Multigenerational living arrangements becoming more popular in US, with number of multigenerational households rising to 4% in 2010 from 3.7% in 2000, according to Census Bureau; 14% of homebuyers in 2013 bought home for multigenerational household: NAHB

ST. LOUIS, Missouri , March 28, 2014 () – Take a look around your neighborhood. You'll probably find a home down the street, up the street or even next door with three or more generations living under one roof.

Houses that can accommodate more than one family are becoming more and more in demand.

Multigenerational living arrangements were common decades ago and portrayed in classic television shows such as "The Waltons" and even the "Addams Family" -- several generations sharing one home. Then we went our nuclear ways. Now, things are slowly shifting back, with new homes being built and others being renovated to accommodate multiple generations.

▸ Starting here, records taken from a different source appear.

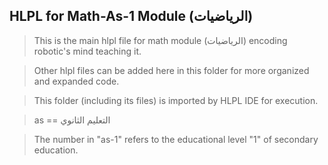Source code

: ## HLPL for Math-As-1 Module (الرياضيات)
>This is the main hlpl file for math module (الرياضيات) encoding robotic's mind teaching it.

>Other hlpl files can be added here in this folder for more organized and expanded code.

>This folder (including its files) is imported by HLPL IDE for execution.

>as == التعليم الثانوي

>The number in "as-1" refers to the educational level "1" of secondary education.
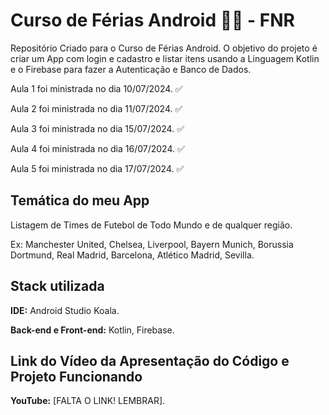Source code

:
# Curso de Férias Android 👨‍💻 - FNR

Repositório Criado para o Curso de Férias Android. O objetivo do projeto é criar um App com login e cadastro e listar itens usando a Linguagem Kotlin e o Firebase para fazer a Autenticação e Banco de Dados.

Aula 1 foi ministrada no dia 10/07/2024. ✅

Aula 2 foi ministrada no dia 11/07/2024. ✅

Aula 3 foi ministrada no dia 15/07/2024. ✅

Aula 4 foi ministrada no dia 16/07/2024. ✅

Aula 5 foi ministrada no dia 17/07/2024. ✅


## Temática do meu App

Listagem de Times de Futebol de Todo Mundo e de qualquer região.

Ex:
Manchester United,
Chelsea,
Liverpool,
Bayern Munich,
Borussia Dortmund,
Real Madrid,
Barcelona,
Atlético Madrid,
Sevilla.


## Stack utilizada

**IDE:** Android Studio Koala.

**Back-end e Front-end:** Kotlin, Firebase.


## Link do Vídeo da Apresentação do Código e Projeto Funcionando

**YouTube:** [FALTA O LINK! LEMBRAR].


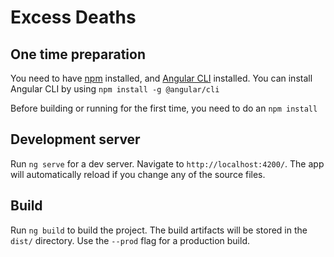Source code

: # Excess Deaths

## One time preparation

You need to have [npm](https://www.npmjs.com/) installed, and [Angular CLI](https://github.com/angular/angular-cli) installed.  You can install Angular CLI by using `npm install -g @angular/cli`  

Before building or running for the first time, you need to do an `npm install`

## Development server

Run `ng serve` for a dev server. Navigate to `http://localhost:4200/`. The app will automatically reload if you change any of the source files.

## Build

Run `ng build` to build the project. The build artifacts will be stored in the `dist/` directory. Use the `--prod` flag for a production build.

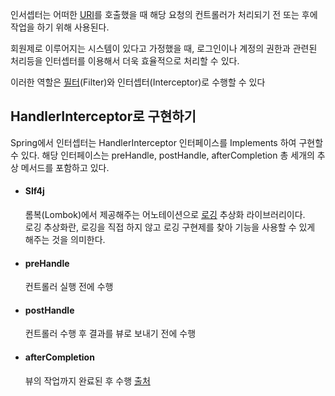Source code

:인서셉터는 어떠한 [URI](obsidian://open?vault=%EB%A1%9C%EB%93%9C%EB%A7%B5%20%EA%B3%B5%EB%B6%80&file=%ED%8D%BC%EC%A6%90%EC%A1%B0%EA%B0%81%2FURI%EC%99%80URL)를 호출했을 때 해당 요청의 컨트롤러가 처리되기 전 또는 후에 작업을 하기 위해 사용된다.

회원제로 이루어지는 시스템이 있다고 가정했을 때, 로그인이나 계정의 권한과 관련된 처리등을 인터셉터를 이용해서 더욱 효율적으로 처리할 수 있다.

이러한 역할은 [필터](퍼즐조각/필터)(Filter)와 인터셉터(Interceptor)로 수행할 수 있다

## HandlerInterceptor로 구현하기

Spring에서 인터셉터는 HandlerInterceptor 인터페이스를 Implements 하여 구현할 수 있다.
해당 인터페이스는 preHandle, postHandle, afterCompletion 총 세개의 추상 메서드를 포함하고 있다.

- #### **Slf4j**
    
    롬복(Lombok)에서 제공해주는 어노테이션으로 [로깅](퍼즐조각/로깅) 추상화 라이브러리이다.  
    로깅 추상화란, 로깅을 직접 하지 않고 로깅 구현제를 찾아 기능을 사용할 수 있게 해주는 것을 의미한다.
    
- #### **preHandle**
    
    컨트롤러 실행 전에 수행
    

- #### **postHandle**
    
    컨트롤러 수행 후 결과를 뷰로 보내기 전에 수행
    
- #### **afterCompletion**
    
    뷰의 작업까지 완료된 후 수행
[출처](https://velog.io/@hjeu/Spring-boot-%EC%9D%B8%ED%84%B0%EC%85%89%ED%84%B0interceptor-%EC%A0%81%EC%9A%A9)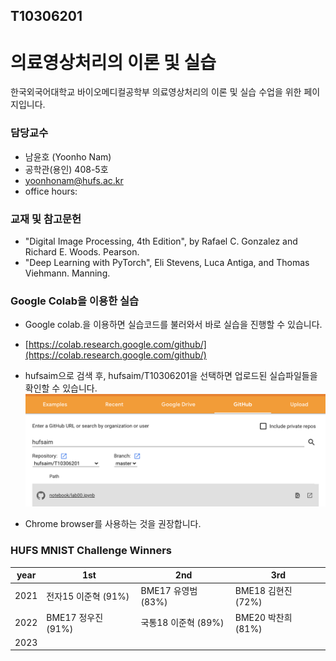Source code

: ## T10306201
# 의료영상처리의 이론 및 실습
한국외국어대학교 바이오메디컬공학부 의료영상처리의 이론 및 실습 수업을 위한 페이지입니다. 

### 담당교수
- 남윤호 (Yoonho Nam)
- 공학관(용인) 408-5호
- yoonhonam@hufs.ac.kr
- office hours: 

### 교재 및 참고문헌
- "Digital Image Processing, 4th Edition", by Rafael C. Gonzalez and Richard E. Woods. Pearson.
- "Deep Learning with PyTorch", Eli Stevens, Luca Antiga, and Thomas Viehmann. Manning.

### Google Colab을 이용한 실습
- Google colab.을 이용하면 실습코드를 불러와서 바로 실습을 진행할 수 있습니다.

- [https://colab.research.google.com/github/](https://colab.research.google.com/github/)

- hufsaim으로 검색 후, hufsaim/T10306201을 선택하면 업로드된 실습파일들을 확인할 수 있습니다.
![](colab_github.png)
- Chrome browser를 사용하는 것을 권장합니다.

### HUFS MNIST Challenge Winners

| year  | 1st | 2nd | 3rd |
| ----- | --- | --- | --- |
| 2021 | 전자15 이준혁 (91%) | BME17 유영범 (83%) | BME18 김현진 (72%) |
| 2022 | BME17 정우진 (91%) | 국통18 이준혁 (89%)| BME20 박찬희 (81%)|
| 2023 | | | |

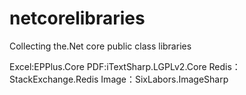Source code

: # netcorelibraries
Collecting the.Net core public class libraries


Excel:EPPlus.Core
PDF:iTextSharp.LGPLv2.Core
Redis：StackExchange.Redis
Image：SixLabors.ImageSharp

According to a National Association of Realtors profile in 2013, 14 percent of recent buyers purchased a home for a multigenerational household. One-quarter of these homes were purchased because children over the age of 18 were moving back into the home and for cost savings.

U.S. Census Bureau data on multigenerational families -- defined as family households consisting of three or more generations -- show that in 2000, 3.7 percent of households in the United States were multigenerational. By 2010, multigenerational households increased to 4 percent.

In today's tough economic times, it's not uncommon for parents with kids to move back in with grandparents. Aging parents, divorce and other factors also contribute.

"While saving money is certainly an incentive for buying a home that accommodates multiple generations, the benefits go beyond just financial reasons," says Jim Dohr, president of Coldwell Banker Gundaker. "With two or three generations living under one roof, families often experience more flexible schedules, quality time with each other and the ability to juggle child care and elderly care."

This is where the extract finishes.